In fact, it is very simple to use these new functions. You only need to obtain this information through an HTTP
GET
request and the standard query string method. The endpoint
URL that provides the search function is /bbs/{看板名稱}/search
. Just use the corresponding query to get the search results from here. First, take the title keyword as an example,
As can be seen from the lower right corner of the picture, when searching, a GET
request with q=三
is actually sent to endpoint
, so the entire complete URL should be like https://www.ptt.cc/bbs/movie/search?q=三
, the URL copied from the address bar may be in the form https://www.ptt.cc/bbs/movie/search?q=%E4%B8%89
because the Chinese has been HTML encoded but Represents the same meaning. In requests
, if you want to add additional query parameters, you don’t need to manually construct the string form yourself. You only need to put them into the function parameters through dict() of param=
, like this:
search_endpoint_url = 'https://www.ptt.cc/bbs/movie/search'
resp = requests . get ( search_endpoint_url , params = { 'q' : '三' })

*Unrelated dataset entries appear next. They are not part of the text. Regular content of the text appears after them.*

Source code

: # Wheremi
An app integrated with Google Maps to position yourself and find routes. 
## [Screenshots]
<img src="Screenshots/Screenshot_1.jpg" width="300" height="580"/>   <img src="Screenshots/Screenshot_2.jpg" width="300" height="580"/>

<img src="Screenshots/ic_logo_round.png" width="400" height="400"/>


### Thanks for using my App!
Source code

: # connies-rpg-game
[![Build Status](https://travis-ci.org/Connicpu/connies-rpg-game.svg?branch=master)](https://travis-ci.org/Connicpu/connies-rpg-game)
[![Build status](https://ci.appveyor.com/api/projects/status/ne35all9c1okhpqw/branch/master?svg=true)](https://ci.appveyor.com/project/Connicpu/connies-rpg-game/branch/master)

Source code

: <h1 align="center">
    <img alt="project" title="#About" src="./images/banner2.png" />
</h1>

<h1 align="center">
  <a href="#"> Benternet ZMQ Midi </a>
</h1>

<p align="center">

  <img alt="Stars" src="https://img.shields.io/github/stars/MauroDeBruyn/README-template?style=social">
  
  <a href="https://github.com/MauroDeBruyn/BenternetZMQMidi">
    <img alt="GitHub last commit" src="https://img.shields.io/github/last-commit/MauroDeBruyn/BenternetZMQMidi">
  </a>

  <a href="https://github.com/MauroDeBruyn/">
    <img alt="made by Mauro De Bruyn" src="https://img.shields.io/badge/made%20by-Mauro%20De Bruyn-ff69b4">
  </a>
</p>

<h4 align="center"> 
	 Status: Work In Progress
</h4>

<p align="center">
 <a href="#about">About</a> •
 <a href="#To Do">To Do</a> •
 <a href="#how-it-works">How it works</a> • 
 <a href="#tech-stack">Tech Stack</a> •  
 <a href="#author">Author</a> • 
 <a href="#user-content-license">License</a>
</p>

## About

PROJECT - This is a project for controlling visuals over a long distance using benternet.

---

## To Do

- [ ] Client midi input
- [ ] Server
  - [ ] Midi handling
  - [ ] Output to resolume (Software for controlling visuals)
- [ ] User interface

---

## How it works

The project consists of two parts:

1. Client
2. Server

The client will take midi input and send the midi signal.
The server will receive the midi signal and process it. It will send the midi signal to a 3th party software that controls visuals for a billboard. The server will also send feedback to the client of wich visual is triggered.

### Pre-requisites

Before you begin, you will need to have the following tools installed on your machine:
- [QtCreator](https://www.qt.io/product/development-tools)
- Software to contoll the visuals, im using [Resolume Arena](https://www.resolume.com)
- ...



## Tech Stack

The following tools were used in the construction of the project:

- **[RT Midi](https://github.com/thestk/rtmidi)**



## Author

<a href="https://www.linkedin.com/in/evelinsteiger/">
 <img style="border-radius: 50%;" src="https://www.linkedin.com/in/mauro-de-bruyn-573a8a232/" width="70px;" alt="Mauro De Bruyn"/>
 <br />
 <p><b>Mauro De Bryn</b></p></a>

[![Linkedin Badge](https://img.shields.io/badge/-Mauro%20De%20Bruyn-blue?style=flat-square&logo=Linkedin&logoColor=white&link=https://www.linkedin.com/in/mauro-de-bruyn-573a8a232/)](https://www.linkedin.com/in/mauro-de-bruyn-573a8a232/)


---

When searching for the same article (thread), you can see from the information in the lower right corner that you actually string the string thread:
in front of the title and send the query.
resp = requests . get ( search_endpoint_url , params = { 'q' : 'thread:[ 好雷] 死侍2的各種彩蛋討論' })
When searching for articles with the same author (author), it can also be seen from the information in the lower right corner that author:
string is concatenated with the author's name and then the query is sent.
resp = requests . get ( search_endpoint_url , params = { 'q' : 'author:rogerwang86' })
When searching for articles with a number of tweets greater than (recommend), string the string recommend:
with the minimum number of tweets you want to search and then send the query. In addition, it can be found from the PTT Web server source code that the number of tweets can only be set within ±100.
resp = requests . get ( search_endpoint_url , params = { 'q' : 'recommend:50' })
PTT Web parsing function source code of these parameters
It is also worth mentioning that the final presentation of the search results is the same as the general layout mentioned in the basics, so you can directly reuse the previous functions. Don't do it again!
resp = requests . get ( search_endpoint_url , params = { 'q' : 'recommend:50' })
post_entries = parse_article_entries ( resp . text ) # [沿用]
metadata = [ parse_article_meta ( entry ) for entry in post_entries ] # [沿用]
There is another parameter in the search. The number of page
is just like Google search. The searched thing may have many pages, so you can use this additional parameter to control which page of results you want to get without having to parse. link on the page.
resp = requests . get ( search_endpoint_url , params = { 'q' : 'recommend:50' , 'page' : 2 })
Integrating all the previous functions into ptt-parser can provide command-line functions and爬蟲
in the form of APIs that can be called programmatically.
scrapy
to stably crawl PTT data.
This work was produced by leVirve and is released under a Creative Commons Attribution 4.0 International License.